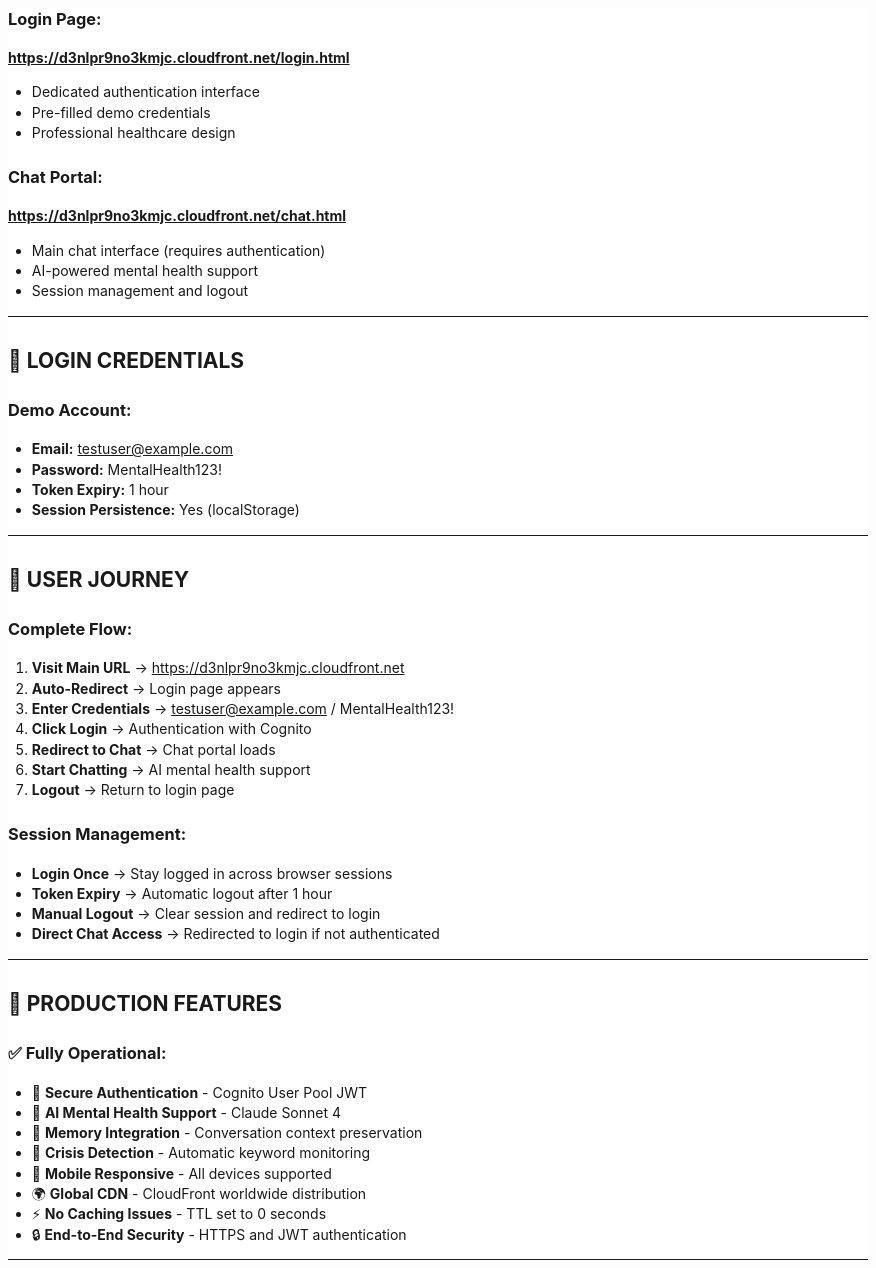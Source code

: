 ### **Login Page:**
**https://d3nlpr9no3kmjc.cloudfront.net/login.html**
- Dedicated authentication interface
- Pre-filled demo credentials
- Professional healthcare design

### **Chat Portal:**
**https://d3nlpr9no3kmjc.cloudfront.net/chat.html**
- Main chat interface (requires authentication)
- AI-powered mental health support
- Session management and logout

---

## 🔐 **LOGIN CREDENTIALS**

### **Demo Account:**
- **Email:** testuser@example.com
- **Password:** MentalHealth123!
- **Token Expiry:** 1 hour
- **Session Persistence:** Yes (localStorage)

---

## 🚀 **USER JOURNEY**

### **Complete Flow:**
1. **Visit Main URL** → https://d3nlpr9no3kmjc.cloudfront.net
2. **Auto-Redirect** → Login page appears
3. **Enter Credentials** → testuser@example.com / MentalHealth123!
4. **Click Login** → Authentication with Cognito
5. **Redirect to Chat** → Chat portal loads
6. **Start Chatting** → AI mental health support
7. **Logout** → Return to login page

### **Session Management:**
- **Login Once** → Stay logged in across browser sessions
- **Token Expiry** → Automatic logout after 1 hour
- **Manual Logout** → Clear session and redirect to login
- **Direct Chat Access** → Redirected to login if not authenticated

---

## 🎊 **PRODUCTION FEATURES**

### **✅ Fully Operational:**
- 🔐 **Secure Authentication** - Cognito User Pool JWT
- 🤖 **AI Mental Health Support** - Claude Sonnet 4
- 🧠 **Memory Integration** - Conversation context preservation
- 🚨 **Crisis Detection** - Automatic keyword monitoring
- 📱 **Mobile Responsive** - All devices supported
- 🌍 **Global CDN** - CloudFront worldwide distribution
- ⚡ **No Caching Issues** - TTL set to 0 seconds
- 🔒 **End-to-End Security** - HTTPS and JWT authentication

---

◆ REQUIRED WORK: Copy out, word for word, the part of the entries above that begins at the line with "- Main chat" and ends at the line with "- **Token Expiry:** 1 hour", including both.

◆ RESPONSE:
- Main chat interface (requires authentication)
- AI-powered mental health support
- Session management and logout

---

## 🔐 **LOGIN CREDENTIALS**

### **Demo Account:**
- **Email:** testuser@example.com
- **Password:** MentalHealth123!
- **Token Expiry:** 1 hour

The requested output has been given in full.